Single-Cell Dissection of the B-ALL Niche Reveals Distinct Mesenchymal Stromal Cell Subtypes with Differential Leukemic Cell Support and Relapse Implications

Despite the advancements in treatment, relapse remains a major hurdle in B-cell acute lymphoblastic leukemia (B-ALL). The bone marrow microenvironment, particularly the stromal compartment, is implicated in B-ALL progression, yet its cellular heterogeneity and contribution to disease pathogenesis remain elusive.

To elucidate these mechanisms, we employed single-cell RNA-sequencing to map the bone marrow landscape in B-ALL patients (n=9). Our analysis revealed 11 distinct cell populations, including leukemic cells, mesenchymal stromal cells (MSCs), and immune cell subsets. In-depth analysis of the MSC population revealed two distinct subtypes: MSC-1, with a stem cell-like signature, and MSC-2, characterized by adipogenic markers. Using a cell atlas of the human bone marrow stroma (Bandyopadhyay et al., Cell 2024), we mapped these to fibroblastic and adipogenic stromal cells, respectively.

A FACS-sorting strategy based on our scRNA-seq data allowed us to isolate MSC-1 and MSC-2 populations. Functional characterization in terms of immunophenotype, colony-forming unit fibroblast (CFU-F) and multipotency in vitro confirmed the mesenchymal nature of both subtypes, with MSC-1 demonstrating higher proliferative capacity and MSC-2 displaying a stronger adipogenic potential.

Subsequent single-cell derived cell-to-cell interaction analysis was conducted to delineate the communication dynamics in the leukemic bone marrow ecosystem. Our results revealed robust cell-cell interactions between leukemic cells and both MSC populations, which showed the highest expression of key niche factors (IL7, SCF and CXCL12). Co-culture experiments using patient-derived bone marrow mononuclear cells validated these findings, demonstrating that both MSC subtypes promote leukemic cell growth, with MSC-2 exhibiting a more pronounced supportive effect ex vivo. Further characterization revealed distinct niche-mediated support mechanisms. Notably, MSC-1 primarily interacts with leukemic cells through growth factor signaling (e.g., Osteopontin-CD44), while MSC-2 relies on extracellular matrix interactions (e.g., collagen type I – GP6), providing potential axes contributing to leukemia support, which may be leveraged for future therapeutic use.

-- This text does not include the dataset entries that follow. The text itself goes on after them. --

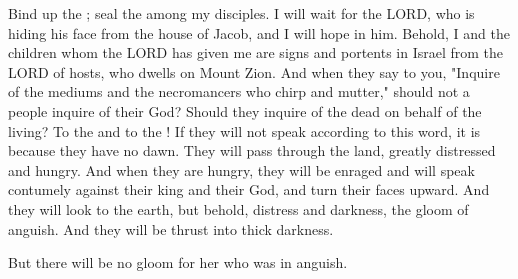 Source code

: \documentclass[11pt]{article}
\begin{document}
\begin{biblicaloutline}[Isaiah 8:16-9:1a]

    \begin{versesection}{2em}
         Bind up the ; seal the  among my disciples.  I will wait for the LORD, who is hiding his face from the house of Jacob, and I will hope in him.  Behold, I and the children whom the LORD has given me are signs and portents in Israel from the LORD of hosts, who dwells on Mount Zion.  And when they say to you, "Inquire of the mediums and the necromancers who chirp and mutter," should not a people inquire of their God? Should they inquire of the dead on behalf of the living?  To the  and to the ! If they will not speak according to this word, it is because they have no dawn.  They will pass through the land, greatly distressed and hungry. And when they are hungry, they will be enraged and will speak contumely against their king and their God, and turn their faces upward.  And they will look to the earth, but behold, distress and darkness, the gloom of anguish. And they will be thrust into thick darkness.
        
         But there will be no gloom for her who was in anguish.
    \end{versesection}

\end{biblicaloutline}
\end{document}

To determine the clinical relevance of our findings, we analyzed bulk RNA-seq data from an independent patient cohort (n=260). Our analysis revealed significant associations between distinct stromal cell patterns and specific molecular subtypes of B-ALL. Notably, we observed an enrichment of the MSC-2 signature in patients with intrachromosomal amplification of chromosome 21 (iAMP21). Furthermore, the MSC-2 transcriptomic fingerprint was more prevalent in patients experiencing relapse, suggesting its potential involvement in disease progression linked to specific ALL genomic aberrations.

In conclusion, our study unveils the B-ALL microenvironment as a complex ecosystem governed by distinct stromal populations, offering crucial understanding of how leukemia-stromal cell interactions may contribute to disease progression and relapse. The findings hold potential for therapeutic exploitation to eventually improve patient outcomes in B-ALL.